Déclarations de principe que d'autres textes de lois ou le pouvoir du Parlement et des chefs religieux peuvent contredire. Ainsi, la loi du retour de 1950 accorde « à tout Juif le droit d'émigrer en Israël », la loi sur la nationalité (1952) garantit la nationalité à tout immigrant « posant la prééminence du droit du sang sur le droit du sol ». D'où la tenue d'un registre de la population où les résidents sont inscrits sous trois rubriques : l'une concernant la citoyenneté, l'autre l'appartenance religieuse et la troisième l'appartenance nationale au sens de l'appartenance ethnique. « Ainsi, sur la carte d'identité de chaque Israélien figure la nationalité au sens de la communauté ethnique : Juif, Arabe, Druze ou Circassien ».

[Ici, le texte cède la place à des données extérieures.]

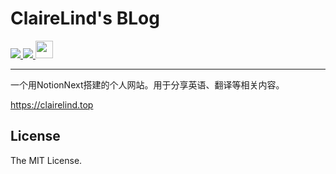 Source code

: # ClaireLind's BLog

<p>
  <a aria-label="GitHub commit activity" href="https://github.com/ClaireLind1/Active-Reading_NotionNext/commits/main" title="GitHub commit activity">
    <img src="https://img.shields.io/github/commit-activity/m/ClaireLind1/Active-Reading_NotionNext?style=for-the-badge"/>
  </a>
  <a aria-label="GitHub contributors" href="https://github.com/ClaireLind1/Active-Reading_NotionNext/graphs/contributors" title="GitHub contributors">
    <img src="https://img.shields.io/github/contributors/ClaireLind1/Active-Reading_NotionNext?color=orange&style=for-the-badge"/>
  </a>
  <a aria-label="Powered by Vercel" href="https://vercel.com?utm_source=Craigary&utm_campaign=oss" title="Powered by Vercel">
    <img src="https://www.datocms-assets.com/31049/1618983297-powered-by-vercel.svg" height="28"/>
  </a>
</p>

<hr/>

一个用NotionNext搭建的个人网站。用于分享英语、翻译等相关内容。

https://clairelind.top

## License

The MIT License.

En application de ce cadre juridique, le système politique israélien exclura de la compétition électorale toute formation politique qui remettrait en cause le caractère juif d'Israël, qui contesterait qu'il est « l'État des Juifs » (article 5 de la loi sur les partis politiques et article 7(a) de la loi fondamentale sur la Knesseth). Ainsi, aucune formation politique ne doit mettre en doute :
- ni la composition démocratique de l'État en tant que comportant une majorité de Juifs ;
- ni la préférence accordée aux Juifs dans le retour ;
- ni l'existence de liens privilégiés de l'État avec la diaspora ;
ces trois éléments étant considérés comme centraux de la judaïté de l'État d'Israël.
Par ailleurs, à l'intérieur même de la population juive sévit le pouvoir des chefs religieux qui disposent aujourd'hui de 22 députés, représentant 18% des voix parlementaires. Et le rapport relève que « d'une façon contraire au principe de démocratie alors même que si, selon la Déclaration d'indépendance, toutes les religions sont libres d'établir leurs cultes respectifs, tous les citoyens ne jouissent pas d'une liberté de conscience religieuse. En effet, en Israël les citoyens juifs d'Israël sont tenus de se soumettre à la religion juive, religion d'État imposée par la loi et la juridiction religieuse ».
Le conflit entre l'État et la religion organisée caractérise en permanence la vie politique israélienne et n'est-elle pas la source même où prennent naissance toutes les enfreintes graves aux droits humains les plus élémentaires, où s'élaborent les plans de discriminations d'ordre religieux et raciste ? Plus encore, bien qu'on affirme un peu plaisamment que la doctrine sioniste est laïque, comment y accorder crédit lorsque la Déclaration d'indépendance énonce clairement que « l'État d'Israël sera fondé sur la liberté, la justice et la paix selon l'idéal des prophètes d'Israël » ? Et au-delà de toutes les révoltes que nous pouvons éprouver face à l'arrogance de cet État, son fonctionnement ne pourrait-il nous amener à nous interroger sur les rapports existant entre État laïque et État démocratique, à nous demander si la laïcité n'est pas la condition sine qua non et le préalable nécessaire à tout fonctionnement réellement démocratique de l'État et de la société civile ?
Rapport FIDH : mission d'enquête sur le statut de citoyens arabes israéliens. N°310 Juillet 2001.